* **Dataset items**:
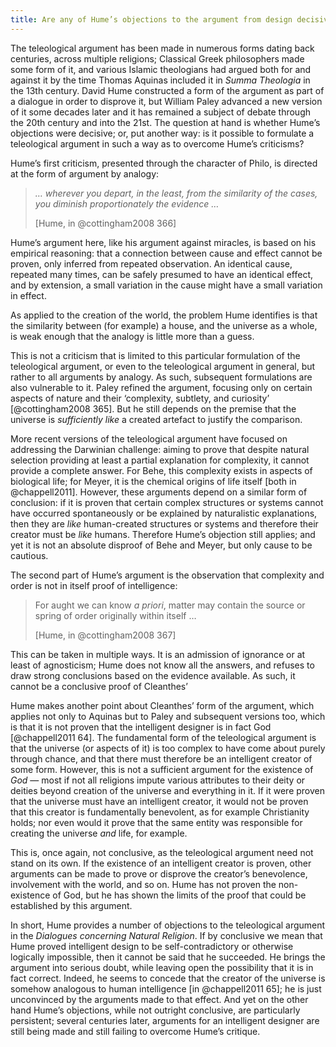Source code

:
 ```yaml
---
title: Are any of Hume’s objections to the argument from design decisive?
---
```


The teleological argument has been made in numerous forms dating back centuries, across multiple religions; Classical Greek philosophers made some form of it, and various Islamic theologians had argued both for and against it by the time Thomas Aquinas included it in _Summa Theologia_ in the 13th century. David Hume constructed a form of the argument as part of a dialogue in order to disprove it, but William Paley advanced a new version of it some decades later and it has remained a subject of debate through the 20th century and into the 21st. The question at hand is whether Hume’s objections were decisive; or, put another way: is it possible to formulate a teleological argument in such a way as to overcome Hume’s criticisms?

Hume’s first criticism, presented through the character of Philo, is directed at the form of argument by analogy:

> _… wherever you depart, in the least, from the similarity of the cases, you diminish proportionately the evidence …_
>  
> [Hume, in @cottingham2008 366]

Hume’s argument here, like his argument against miracles, is based on his empirical reasoning: that a connection between cause and effect cannot be proven, only inferred from repeated observation. An identical cause, repeated many times, can be safely presumed to have an identical effect, and by extension, a small variation in the cause might have a small variation in effect.

As applied to the creation of the world, the problem Hume identifies is that the similarity between (for example) a house, and the universe as a whole, is weak enough that the analogy is little more than a guess.

This is not a criticism that is limited to this particular formulation of the teleological argument, or even to the teleological argument in general, but rather to all arguments by analogy. As such, subsequent formulations are also vulnerable to it. Paley refined the argument, focusing only on certain aspects of nature and their ‘complexity, subtlety, and curiosity’ [@cottingham2008 365]. But he still depends on the premise that the universe is *sufficiently like* a created artefact to justify the comparison.

More recent versions of the teleological argument have focused on addressing the Darwinian challenge: aiming to prove that despite natural selection providing at least a partial explanation for complexity, it cannot provide a complete answer. For Behe, this complexity exists in aspects of biological life;  for Meyer, it is the chemical origins of life itself [both in @chappell2011]. However, these arguments depend on a similar form of conclusion: if it is proven that certain complex structures or systems cannot have occurred spontaneously or be explained by naturalistic explanations, then they are *like* human-created structures or systems and therefore their creator must be *like* humans. Therefore Hume’s objection still applies; and yet it is not an absolute disproof of Behe and Meyer, but only cause to be cautious.

The second part of Hume’s argument is the observation that complexity and order is not in itself proof of intelligence:

> For aught we can know *a priori*, matter may contain the source or spring of order originally within itself …
>  
> [Hume, in @cottingham2008 367]

This can be taken in multiple ways. It is an admission of ignorance or at least of agnosticism; Hume does not know all the answers, and refuses to draw strong conclusions based on the evidence available. As such, it cannot be a conclusive proof of Cleanthes’ 

Hume makes another point about Cleanthes’ form of the argument, which applies not only to Aquinas but to Paley and subsequent versions too, which is that it is not proven that the intelligent designer is in fact God [@chappell2011 64]. The fundamental form of the teleological argument is that the universe (or aspects of it) is too complex to have come about purely through chance, and that there must therefore be an intelligent creator of some form. However, this is not a sufficient argument for the existence of *God* — most if not all religions impute various attributes to their deity or deities beyond creation of the universe and everything in it. If it were proven that the universe must have an intelligent creator, it would not be proven that this creator is fundamentally benevolent, as for example Christianity holds; nor even would it prove that the same entity was responsible for creating the universe *and* life, for example.

This is, once again, not conclusive, as the teleological argument need not stand on its own. If the existence of an intelligent creator is proven, other arguments can be made to prove or disprove the creator’s benevolence, involvement with the world, and so on. Hume has not proven the non-existence of God, but he has shown the limits of the proof that could be established by this argument.

In short, Hume provides a number of objections to the teleological argument in the *Dialogues concerning Natural Religion*. If by conclusive we mean that Hume proved intelligent design to be self-contradictory or otherwise logically impossible, then it cannot be said that he succeeded. He brings the argument into serious doubt, while leaving open the possibility that it is in fact correct. Indeed, he seems to concede that the creator of the universe is somehow analogous to human intelligence [in @chappell2011 65]; he is just unconvinced by the arguments made to that effect. And yet on the other hand Hume’s objections, while not outright conclusive, are particularly persistent; several centuries later, arguments for an intelligent designer are still being made and still failing to overcome Hume’s critique.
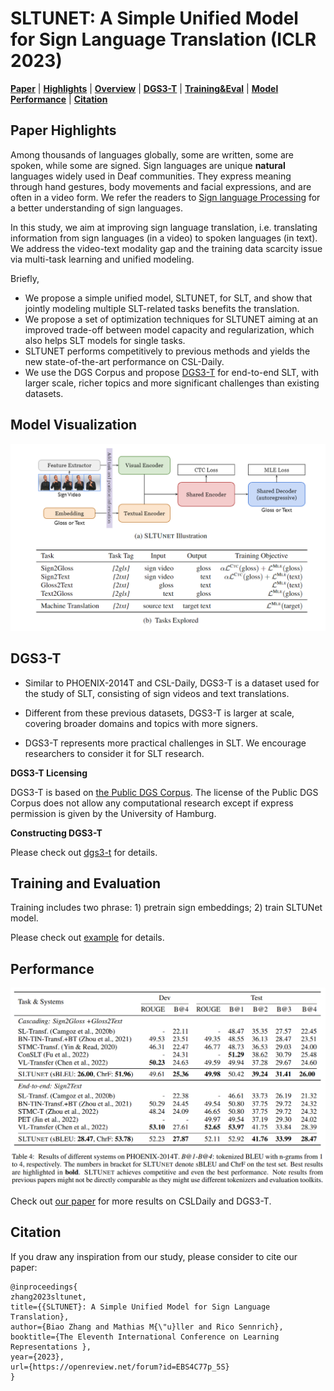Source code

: # SLTUNET: A Simple Unified Model for Sign Language Translation (ICLR 2023)

[**Paper**](https://openreview.net/forum?id=EBS4C77p_5S) | 
[**Highlights**](#paper-highlights) |
[**Overview**](#model-visualization) |
[**DGS3-T**](#dgs3-t) |
[**Training&Eval**](#training-and-evaluation) |
[**Model Performance**](#performance) |
[**Citation**](#citation)


## Paper Highlights

Among thousands of languages globally, some are written, some are spoken, while some are signed.
Sign languages are unique **natural** languages widely used in Deaf communities. They express
meaning through hand gestures, body movements and facial expressions, and are often in a video form.
We refer the readers to [Sign language Processing](https://research.sign.mt/) for a better understanding
of sign languages.

In this study, we aim at improving sign language translation, i.e. translating information from
sign languages (in a video) to spoken languages (in text). We address the video-text modality gap and 
the training data scarcity issue via multi-task learning and unified modeling. 

Briefly,
- We propose a simple unified model, SLTUNET, for SLT, and show that jointly modeling
multiple SLT-related tasks benefits the translation.
- We propose a set of optimization techniques for SLTUNET aiming at an improved trade-off
between model capacity and regularization, which also helps SLT models for single tasks.
- SLTUNET performs competitively to previous methods and yields the new state-of-the-art
performance on CSL-Daily.
- We use the DGS Corpus and propose [DGS3-T](#dgs3-t) for end-to-end SLT, with larger
scale, richer topics and more significant challenges than existing datasets.

## Model Visualization

![Overview of ur proposal](model.png)


## DGS3-T

* Similar to PHOENIX-2014T and CSL-Daily, DGS3-T is a dataset used for the study of SLT, consisting of sign videos and text translations.

* Different from these previous datasets, DGS3-T is larger at scale, covering broader domains and topics with more signers.

* DGS3-T represents more practical challenges in SLT. We encourage researchers to consider it for SLT research.


**DGS3-T Licensing**

DGS3-T is based on [the Public DGS Corpus](https://www.sign-lang.uni-hamburg.de/meinedgs/ling/license_en.html). The license of the Public DGS Corpus does not allow any computational research except if express
permission is given by the University of Hamburg.

**Constructing DGS3-T**

Please check out [dgs3-t](dgs3-t/README.md) for details.


## Training and Evaluation

Training includes two phrase: 1) pretrain sign embeddings; 2) train SLTUNet model.

Please check out [example](./example) for details.


## Performance

![Resulst on Phoenix](phoenix.png)

Check out [our paper](https://openreview.net/forum?id=EBS4C77p_5S) for more results on CSLDaily and DGS3-T.


## Citation

If you draw any inspiration from our study, please consider to cite our paper:
```
@inproceedings{
zhang2023sltunet,
title={{SLTUNET}: A Simple Unified Model for Sign Language Translation},
author={Biao Zhang and Mathias M{\"u}ller and Rico Sennrich},
booktitle={The Eleventh International Conference on Learning Representations },
year={2023},
url={https://openreview.net/forum?id=EBS4C77p_5S}
}
```
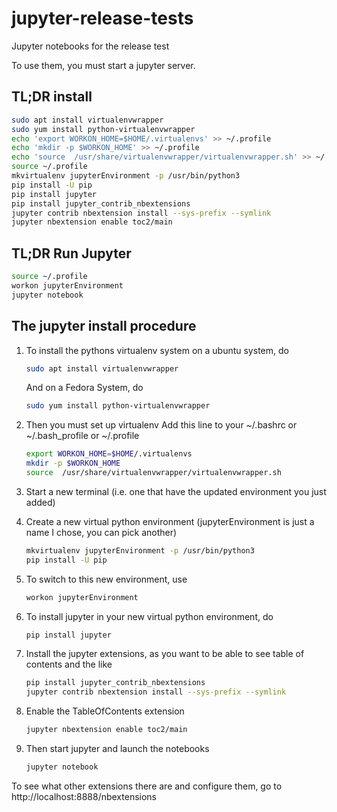# jupyter-release-tests
Jupyter notebooks for the release test


To use them, you must start a jupyter server.

## TL;DR install
```bash
sudo apt install virtualenvwrapper
sudo yum install python-virtualenvwrapper
echo 'export WORKON_HOME=$HOME/.virtualenvs' >> ~/.profile
echo 'mkdir -p $WORKON_HOME' >> ~/.profile
echo 'source  /usr/share/virtualenvwrapper/virtualenvwrapper.sh' >> ~/.profile
source ~/.profile
mkvirtualenv jupyterEnvironment -p /usr/bin/python3
pip install -U pip
pip install jupyter
pip install jupyter_contrib_nbextensions
jupyter contrib nbextension install --sys-prefix --symlink
jupyter nbextension enable toc2/main
```

## TL;DR Run Jupyter
```bash
source ~/.profile
workon jupyterEnvironment
jupyter notebook
```

## The jupyter install procedure
1. To install the pythons virtualenv system on a ubuntu system, do
    ```bash
    sudo apt install virtualenvwrapper
    ```
    And on a Fedora System, do
    ```bash
    sudo yum install python-virtualenvwrapper
    ```

2. Then you must set up virtualenv
    Add this line to your ~/.bashrc or ~/.bash_profile or ~/.profile
    ```bash
    export WORKON_HOME=$HOME/.virtualenvs
    mkdir -p $WORKON_HOME
    source  /usr/share/virtualenvwrapper/virtualenvwrapper.sh
    ```

3. Start a new terminal (i.e. one that have the updated environment you just added)
    
4. Create a new virtual python environment (jupyterEnvironment is just a name I chose, you can pick another)
    ```bash
    mkvirtualenv jupyterEnvironment -p /usr/bin/python3
    pip install -U pip
    ```    
5. To switch to this new environment, use
    ```bash
    workon jupyterEnvironment
    ```    

6. To install jupyter in your new virtual python environment, do
    ```bash
    pip install jupyter
    ```
   
7. Install the jupyter extensions, as you want to be able to see table of contents and the like
    ```bash
    pip install jupyter_contrib_nbextensions
    jupyter contrib nbextension install --sys-prefix --symlink
    ```    
8. Enable the TableOfContents extension
    ```bash
    jupyter nbextension enable toc2/main
    ```
   
9. Then start jupyter and launch the notebooks
    ```bash
    jupyter notebook
    ```

To see what other extensions there are and configure them, go to http://localhost:8888/nbextensions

* **Directions**: All that belongs in the answer is the run of lines above from the line containing "## Training and Evaluation" through the line containing "## Citation", exactly as written.

* **Your response**:
## Training and Evaluation

Training includes two phrase: 1) pretrain sign embeddings; 2) train SLTUNet model.

Please check out [example](./example) for details.


## Performance

![Resulst on Phoenix](phoenix.png)

Check out [our paper](https://openreview.net/forum?id=EBS4C77p_5S) for more results on CSLDaily and DGS3-T.


## Citation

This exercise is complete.